● **About this task**
Copy out each line below that has the word "verifier" in it.
##### Data for the task
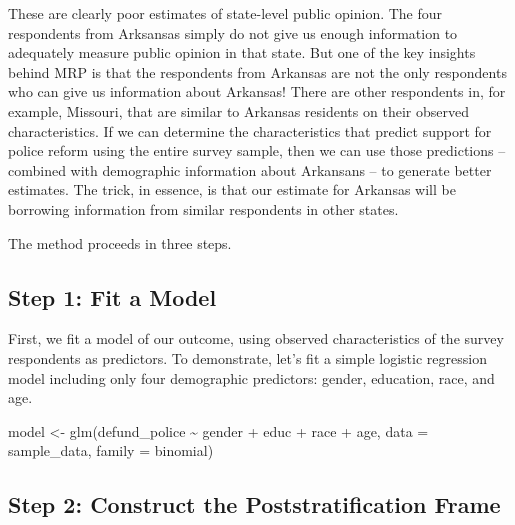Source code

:\documentclass[
]{article}
\newenvironment{Shaded}{\begin{snugshade}}{\end{snugshade}}
\newcommand{\AttributeTok}[1]{\textcolor[rgb]{0.77,0.63,0.00}{#1}}
\newcommand{\FunctionTok}[1]{\textcolor[rgb]{0.00,0.00,0.00}{#1}}
\newcommand{\NormalTok}[1]{#1}
\newcommand{\OtherTok}[1]{\textcolor[rgb]{0.56,0.35,0.01}{#1}}
\newcommand{\SpecialCharTok}[1]{\textcolor[rgb]{0.00,0.00,0.00}{#1}}
\newcommand{\StringTok}[1]{\textcolor[rgb]{0.31,0.60,0.02}{#1}}
\begin{document}
These are clearly poor estimates of state-level public opinion. The four
respondents from Arksansas simply do not give us enough information to
adequately measure public opinion in that state. But one of the key
insights behind MRP is that the respondents from Arkansas are not the
only respondents who can give us information about Arkansas! There are
other respondents in, for example, Missouri, that are similar to
Arkansas residents on their observed characteristics. If we can
determine the characteristics that predict support for police reform
using the entire survey sample, then we can use those predictions --
combined with demographic information about Arkansans -- to generate
better estimates. The trick, in essence, is that our estimate for
Arkansas will be borrowing information from similar respondents in other
states.

The method proceeds in three steps.

\hypertarget{step-1-fit-a-model}{%
\subsection{Step 1: Fit a Model}\label{step-1-fit-a-model}}

First, we fit a model of our outcome, using observed characteristics of
the survey respondents as predictors. To demonstrate, let's fit a simple
logistic regression model including only four demographic predictors:
gender, education, race, and age.

\begin{Shaded}
\begin{Highlighting}[]
\NormalTok{model }\OtherTok{\textless{}{-}} \FunctionTok{glm}\NormalTok{(defund\_police }\SpecialCharTok{\textasciitilde{}}
\NormalTok{              gender }\SpecialCharTok{+}\NormalTok{ educ }\SpecialCharTok{+}\NormalTok{ race }\SpecialCharTok{+}\NormalTok{ age,}
            \AttributeTok{data =}\NormalTok{ sample\_data,}
            \AttributeTok{family =} \StringTok{\textquotesingle{}binomial\textquotesingle{}}\NormalTok{)}
\end{Highlighting}
\end{Shaded}

\hypertarget{step-2-construct-the-poststratification-frame}{%
\subsection{Step 2: Construct the Poststratification
Frame}\label{step-2-construct-the-poststratification-frame}}
\end{document}
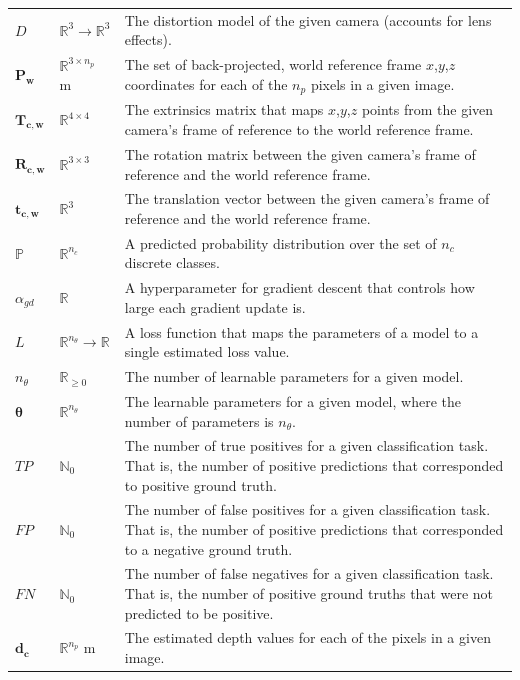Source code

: \documentclass[12pt]{article}
\begin{document}
\begin{longtable*}{l l p{12cm}}
\\
$D$ & $\mathbb{R}^{3}\rightarrow{}\mathbb{R}^{3}$ & The distortion model of the given camera (accounts for lens effects).
\\
$\mathbf{P_w}$ & $\mathbb{R}^{3\times{}n_p}$ m & The set of back-projected, world reference frame $x$,$y$,$z$ coordinates for each of the $n_p$ pixels in a given image.
\\
$\mathbf{T_{c,w}}$ & $\mathbb{R}^{4\times{}4}$ & The extrinsics matrix that maps $x$,$y$,$z$ points from the given camera's frame of reference to the world reference frame.
\\ 
$\mathbf{R_{c,w}}$ & $\mathbb{R}^{3\times3}$ & The rotation matrix between the given camera's frame of reference and the world reference frame.
\\
$\mathbf{t_{c,w}}$ & $\mathbb{R}^{3}$ & The translation vector between the given camera's frame of reference and the world reference frame.
\\
$\mathbb{P}$ & $\mathbb{R}^{n_c}$ & A predicted probability distribution over the set of $n_c$ discrete classes.
\\
$\alpha_{gd}$ & $\mathbb{R}$ & A hyperparameter for gradient descent that controls how large each gradient update is.
\\
$L$ & $\mathbb{R}^{n_\theta}\rightarrow\mathbb{R}$ & A loss function that maps the parameters of a model to a single estimated loss value.
\\
$n_{\theta}$ & $\mathbb{R}_{\geq0}$ & The number of learnable parameters for a given model.
\\
$\mathbf{\theta}$ & $\mathbb{R}^{n_\theta}$ & The learnable parameters for a given model, where the number of parameters is $n_\theta$.
\\
$\mathit{TP}$ & $\mathbb{N}_{0}$ & The number of true positives for a given classification task. That is, the number of positive predictions that corresponded to positive ground truth.
\\
$\mathit{FP}$ & $\mathbb{N}_{0}$ & The number of false positives for a given classification task. That is, the number of positive predictions that corresponded to a negative ground truth.
\\
$\mathit{FN}$ & $\mathbb{N}_{0}$ & The number of false negatives for a given classification task. That is, the number of positive ground truths that were not predicted to be positive.
\\
$\mathbf{d_{c}}$ & $\mathbb{R}^{n_p}$ m & The estimated depth values for each of the pixels in a given image.

\end{longtable*}
\end{document}
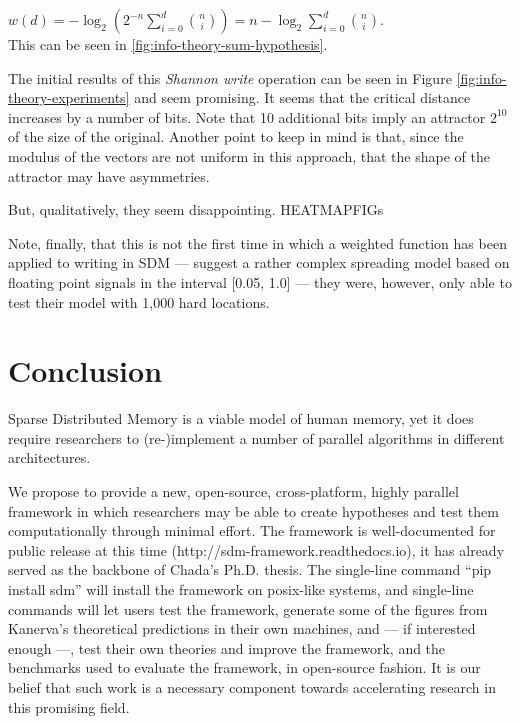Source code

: $w(d) = -\log_2 \left( 2^{-n} \displaystyle\sum_{i=0}^{d}{\binom{n}{i}} \right) = n - \log_2 \displaystyle\sum_{i=0}^{d}{\binom{n}{i}}$. \\

This can be seen in \ref{fig:info-theory-sum-hypothesis}.

The initial results of this \emph{Shannon write} operation can be seen in Figure \ref{fig:info-theory-experiments} and seem promising. It seems that the critical distance increases by a number of bits.  Note that 10 additional bits imply an attractor $2^{10}$ of the size of the original. Another point to keep in mind is that, since the modulus of the vectors are not uniform in this approach, that the shape of the attractor may have asymmetries.

But, qualitatively, they seem disappointing.  HEATMAPFIGs


Note, finally, that this is not the first time in which a weighted function has been applied to writing in SDM --- \citet{hely1997new} suggest a rather complex spreading model based on floating point signals in the interval [0.05, 1.0] --- they were, however, only able to test their model with 1,000 hard locations.








\chapter{Conclusion}

Sparse Distributed Memory is a viable model of human memory, yet it does require researchers to (re-)implement a number of parallel algorithms in different architectures.

We propose to provide a new, open-source, cross-platform, highly parallel framework in which researchers may be able to create hypotheses and test them computationally through minimal effort. The framework is well-documented for public release at this time (http://sdm-framework.readthedocs.io), it has already served as the backbone of Chada's Ph.D. thesis. The single-line command ``pip install sdm'' will install the framework on posix-like systems, and single-line commands will let users test the framework, generate some of the figures from Kanerva's theoretical predictions in their own machines, and --- if interested enough ---, test their own theories and improve the framework, and the benchmarks used to evaluate the framework, in open-source fashion. It is our belief that such work is a necessary component towards accelerating research in this promising field.

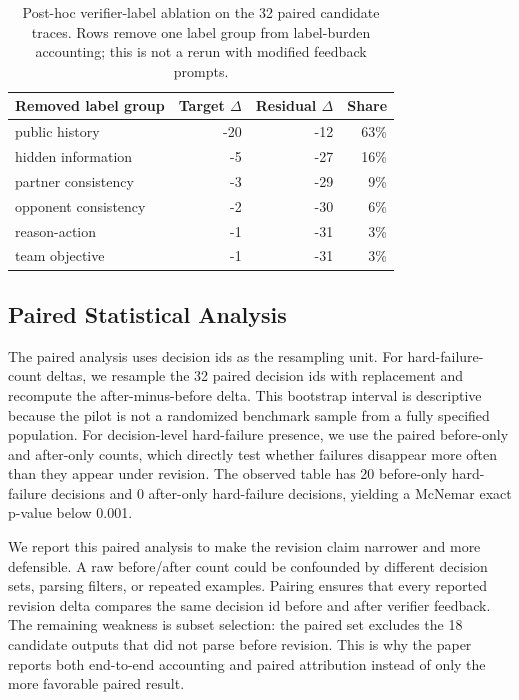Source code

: \documentclass[sigconf,anonymous,review]{acmart}
\begin{document}
\begin{table}[t]
\centering
\caption{Post-hoc verifier-label ablation on the 32 paired candidate traces. Rows remove one label group from label-burden accounting; this is not a rerun with modified feedback prompts.}
\label{tab:label-ablation}
\scriptsize
\begin{tabular}{lrrr}
\toprule
Removed label group & Target \(\Delta\) & Residual \(\Delta\) & Share \\
\midrule
public history & -20 & -12 & 63\% \\
hidden information & -5 & -27 & 16\% \\
partner consistency & -3 & -29 & 9\% \\
opponent consistency & -2 & -30 & 6\% \\
reason-action & -1 & -31 & 3\% \\
team objective & -1 & -31 & 3\% \\
\bottomrule
\end{tabular}
\end{table}

\subsection{Paired Statistical Analysis}

The paired analysis uses decision ids as the resampling unit. For hard-failure-count deltas, we resample the 32 paired decision ids with replacement and recompute the after-minus-before delta. This bootstrap interval is descriptive because the pilot is not a randomized benchmark sample from a fully specified population. For decision-level hard-failure presence, we use the paired before-only and after-only counts, which directly test whether failures disappear more often than they appear under revision. The observed table has 20 before-only hard-failure decisions and 0 after-only hard-failure decisions, yielding a McNemar exact p-value below 0.001.

We report this paired analysis to make the revision claim narrower and more defensible. A raw before/after count could be confounded by different decision sets, parsing filters, or repeated examples. Pairing ensures that every reported revision delta compares the same decision id before and after verifier feedback. The remaining weakness is subset selection: the paired set excludes the 18 candidate outputs that did not parse before revision. This is why the paper reports both end-to-end accounting and paired attribution instead of only the more favorable paired result.
\end{document}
##########
● **Task solution**
\caption{Post-hoc verifier-label ablation on the 32 paired candidate traces. Rows remove one label group from label-burden accounting; this is not a rerun with modified feedback prompts.}
We report this paired analysis to make the revision claim narrower and more defensible. A raw before/after count could be confounded by different decision sets, parsing filters, or repeated examples. Pairing ensures that every reported revision delta compares the same decision id before and after verifier feedback. The remaining weakness is subset selection: the paired set excludes the 18 candidate outputs that did not parse before revision. This is why the paper reports both end-to-end accounting and paired attribution instead of only the more favorable paired result.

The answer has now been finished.